Recursive — Definition, Formula & Examples

Recursive means defining each term in a sequence by referring back to one or more previous terms. Instead of a direct formula for the

n

th term, a recursive rule tells you how to get the next term from the ones you already know.

A recursive definition of a sequence specifies one or more initial terms (base cases) together with a recurrence relation that expresses each subsequent term $a_n$ as a function of preceding terms $a_{n-1}, a_{n-2}, \ldots$ .

Key Formula

a_n = f(a_{n-1},\, a_{n-2},\, \ldots)\quad \text{with initial term(s) given}

Where:

$a_n$ = The term you want to find
$a_{n-1}, a_{n-2}, \ldots$ = One or more previously computed terms
$f$ = The recurrence relation (rule connecting terms)

How It Works

A recursive definition always has two parts: the starting value(s) and the rule that connects each term to the previous one(s). To find a specific term, you start from the initial value and apply the rule repeatedly. For example, the Fibonacci sequence is defined recursively:

a_1 = 1

a_2 = 1

, and

a_n = a_{n-1} + a_{n-2}

for

n \geq 3

. You cannot jump directly to the 10th term without computing the terms before it — that is the key distinction between a recursive formula and an explicit (closed-form) formula.

Worked Example

Problem: A sequence is defined recursively by

a_1 = 3

and

a_n = 2a_{n-1} + 1

. Find

a_4

Step 1: Start with the given initial term.

a_1 = 3

Step 2: Apply the rule to find the next term.

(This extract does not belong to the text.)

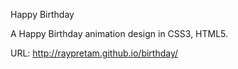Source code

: Happy Birthday

A Happy Birthday animation design in CSS3, HTML5.

URL: http://raypretam.github.io/birthday/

a_2 = 2a_1 + 1 = 2(3) + 1 = 7

Step 3: Continue applying the rule for each successive term.

a_3 = 2a_2 + 1 = 2(7) + 1 = 15

Step 4: One more application gives the fourth term.

a_4 = 2a_3 + 1 = 2(15) + 1 = 31

Answer:

a_4 = 31

Why It Matters

Recursive thinking is central to computer science algorithms like sorting and searching, where problems are broken into smaller copies of themselves. In precalculus and discrete math courses, you will encounter recursive definitions for arithmetic sequences, geometric sequences, and the Fibonacci sequence. Understanding recursion also lays the groundwork for mathematical induction proofs.

Common Mistakes

Mistake: Trying to use a recursive formula without knowing the initial term(s).

Correction: A recursive definition is incomplete without its base case. Always identify the starting value(s) before applying the recurrence relation.